When you grow up in instability, you don’t always learn what love is supposed to feel like. You learn what it takes to keep it. You learn how to adjust, how to read people, how to stay when things get uncomfortable.
And I was taught something else too. That if someone did something wrong, something hurtful, something they shouldn’t have done, but they were drinking or using or struggling, then that explained it. And if it was explained, it was easier to accept. So you forgave it. You stayed. You loved them anyway.
That was what I saw, and that was what I carried with me.
So when I got into my teenage years and early twenties, I didn’t walk into relationships with boundaries. I walked in ready to understand, ready to be patient, ready to give people the benefit of the doubt even when it cost me something.

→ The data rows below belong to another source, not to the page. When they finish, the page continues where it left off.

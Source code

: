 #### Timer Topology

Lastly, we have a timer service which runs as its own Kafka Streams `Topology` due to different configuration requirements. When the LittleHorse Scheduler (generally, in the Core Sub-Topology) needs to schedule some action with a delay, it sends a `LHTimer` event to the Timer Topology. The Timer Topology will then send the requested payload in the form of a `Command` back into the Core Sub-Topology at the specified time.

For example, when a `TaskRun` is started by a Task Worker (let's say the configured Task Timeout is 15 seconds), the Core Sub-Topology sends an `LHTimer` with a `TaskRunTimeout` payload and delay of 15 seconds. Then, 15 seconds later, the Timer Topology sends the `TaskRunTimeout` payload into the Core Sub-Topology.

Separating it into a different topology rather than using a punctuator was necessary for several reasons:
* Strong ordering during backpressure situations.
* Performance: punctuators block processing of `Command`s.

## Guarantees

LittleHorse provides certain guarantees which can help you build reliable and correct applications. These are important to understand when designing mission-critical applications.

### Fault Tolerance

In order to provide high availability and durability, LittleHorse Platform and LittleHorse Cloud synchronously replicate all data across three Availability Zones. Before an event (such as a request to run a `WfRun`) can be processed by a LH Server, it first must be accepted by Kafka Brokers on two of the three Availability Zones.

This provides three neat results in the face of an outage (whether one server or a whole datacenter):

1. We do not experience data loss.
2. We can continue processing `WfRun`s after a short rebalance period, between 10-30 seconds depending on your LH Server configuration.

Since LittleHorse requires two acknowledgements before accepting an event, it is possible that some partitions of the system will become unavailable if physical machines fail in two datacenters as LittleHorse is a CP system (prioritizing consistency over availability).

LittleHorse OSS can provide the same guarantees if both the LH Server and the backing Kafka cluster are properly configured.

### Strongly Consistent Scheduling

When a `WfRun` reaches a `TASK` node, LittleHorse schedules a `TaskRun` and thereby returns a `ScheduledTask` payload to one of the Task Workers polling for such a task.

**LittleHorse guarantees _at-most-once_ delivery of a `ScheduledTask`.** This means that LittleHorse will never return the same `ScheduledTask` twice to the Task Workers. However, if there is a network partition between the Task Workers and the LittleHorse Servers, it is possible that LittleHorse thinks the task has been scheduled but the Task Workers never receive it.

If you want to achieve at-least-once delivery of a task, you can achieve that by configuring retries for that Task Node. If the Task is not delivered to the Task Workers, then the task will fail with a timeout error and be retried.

A lot of the relationships I found myself in were with people who struggled with addiction, and at the time, I didn’t see it as a pattern. It just felt familiar. The ups and downs, the inconsistency, the apologies that came after. I knew how to exist in that. I told myself that if I just loved them the right way, it would be enough. That if I stayed steady, they would eventually become steady too.
And somewhere in the middle of all of that, I crossed a line I never thought I would. I allowed myself to get pulled into it too. It didn’t last long, but it was enough. Enough to see how easy it is to fall into something you’ve been surrounded by, enough to understand how quickly things can shift. And just as quickly, I knew it wasn’t for me. Not because it wasn’t hard to walk away, but because I had kids who needed something different from me. That was a line I wasn’t willing to cross twice.
What I didn’t understand yet was that I had been confusing love with endurance, with tolerance, with survival. I didn’t know the difference between having compassion for someone and excusing behavior that was hurting me. So I stayed longer than I should have, ignored things I shouldn’t have ignored, and explained away things that should have been deal breakers.
Not because I didn’t see them, but because I had been taught that love made room for them.
It took time to unlearn that. Time to understand that addiction might explain behavior, but it doesn’t make it okay. That you can love someone and still not accept what they’re doing. That staying isn’t always the right thing, and that walking away doesn’t mean you didn’t care. It means you finally understood that love isn’t supposed to come at the cost of yourself.
Looking back now, I don’t judge that version of me. I understand her. She was doing what she had been taught, what she thought love required. She just didn’t know yet that it could look different.